↓
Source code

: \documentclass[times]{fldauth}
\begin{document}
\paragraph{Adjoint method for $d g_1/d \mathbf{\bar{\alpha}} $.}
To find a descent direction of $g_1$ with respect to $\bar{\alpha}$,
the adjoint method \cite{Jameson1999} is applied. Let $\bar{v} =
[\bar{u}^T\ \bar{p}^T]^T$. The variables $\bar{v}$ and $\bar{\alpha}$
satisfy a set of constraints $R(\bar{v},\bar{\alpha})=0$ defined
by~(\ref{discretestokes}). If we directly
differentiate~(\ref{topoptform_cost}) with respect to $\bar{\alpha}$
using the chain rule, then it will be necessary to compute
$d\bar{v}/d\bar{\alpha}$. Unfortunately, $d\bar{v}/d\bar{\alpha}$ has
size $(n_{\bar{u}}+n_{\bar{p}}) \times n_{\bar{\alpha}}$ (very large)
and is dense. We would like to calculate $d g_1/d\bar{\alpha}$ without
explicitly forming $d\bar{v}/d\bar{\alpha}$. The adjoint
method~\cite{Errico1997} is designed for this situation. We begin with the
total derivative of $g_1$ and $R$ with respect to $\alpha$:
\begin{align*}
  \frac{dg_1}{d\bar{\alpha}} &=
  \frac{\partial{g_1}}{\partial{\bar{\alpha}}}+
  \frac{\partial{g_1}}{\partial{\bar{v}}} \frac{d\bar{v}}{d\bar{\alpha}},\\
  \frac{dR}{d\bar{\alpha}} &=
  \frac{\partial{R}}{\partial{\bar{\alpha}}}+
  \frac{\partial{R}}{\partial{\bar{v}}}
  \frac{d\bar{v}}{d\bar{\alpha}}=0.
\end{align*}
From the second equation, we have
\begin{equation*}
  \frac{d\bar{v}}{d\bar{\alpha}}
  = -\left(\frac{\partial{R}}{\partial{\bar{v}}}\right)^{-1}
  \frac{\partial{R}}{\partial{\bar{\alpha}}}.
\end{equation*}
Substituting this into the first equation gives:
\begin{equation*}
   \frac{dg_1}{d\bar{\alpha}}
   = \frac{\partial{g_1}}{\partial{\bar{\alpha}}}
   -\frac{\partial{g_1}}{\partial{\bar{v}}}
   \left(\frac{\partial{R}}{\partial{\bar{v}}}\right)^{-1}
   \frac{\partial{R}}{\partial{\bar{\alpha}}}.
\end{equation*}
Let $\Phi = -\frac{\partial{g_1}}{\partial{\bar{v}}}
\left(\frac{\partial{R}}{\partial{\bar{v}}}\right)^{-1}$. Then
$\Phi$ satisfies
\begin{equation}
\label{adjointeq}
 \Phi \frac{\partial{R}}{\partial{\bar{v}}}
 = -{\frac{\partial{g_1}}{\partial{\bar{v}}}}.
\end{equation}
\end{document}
↑
■ WHAT YOU WILL DO ■
Beginning with the very first line of the material, please return exactly each line down to and including the one with "using the chain".

■ SOLVED EXERCISE ■
Source code

: \documentclass[times]{fldauth}
\begin{document}
\paragraph{Adjoint method for $d g_1/d \mathbf{\bar{\alpha}} $.}
To find a descent direction of $g_1$ with respect to $\bar{\alpha}$,
the adjoint method \cite{Jameson1999} is applied. Let $\bar{v} =
[\bar{u}^T\ \bar{p}^T]^T$. The variables $\bar{v}$ and $\bar{\alpha}$
satisfy a set of constraints $R(\bar{v},\bar{\alpha})=0$ defined
by~(\ref{discretestokes}). If we directly
differentiate~(\ref{topoptform_cost}) with respect to $\bar{\alpha}$
using the chain rule, then it will be necessary to compute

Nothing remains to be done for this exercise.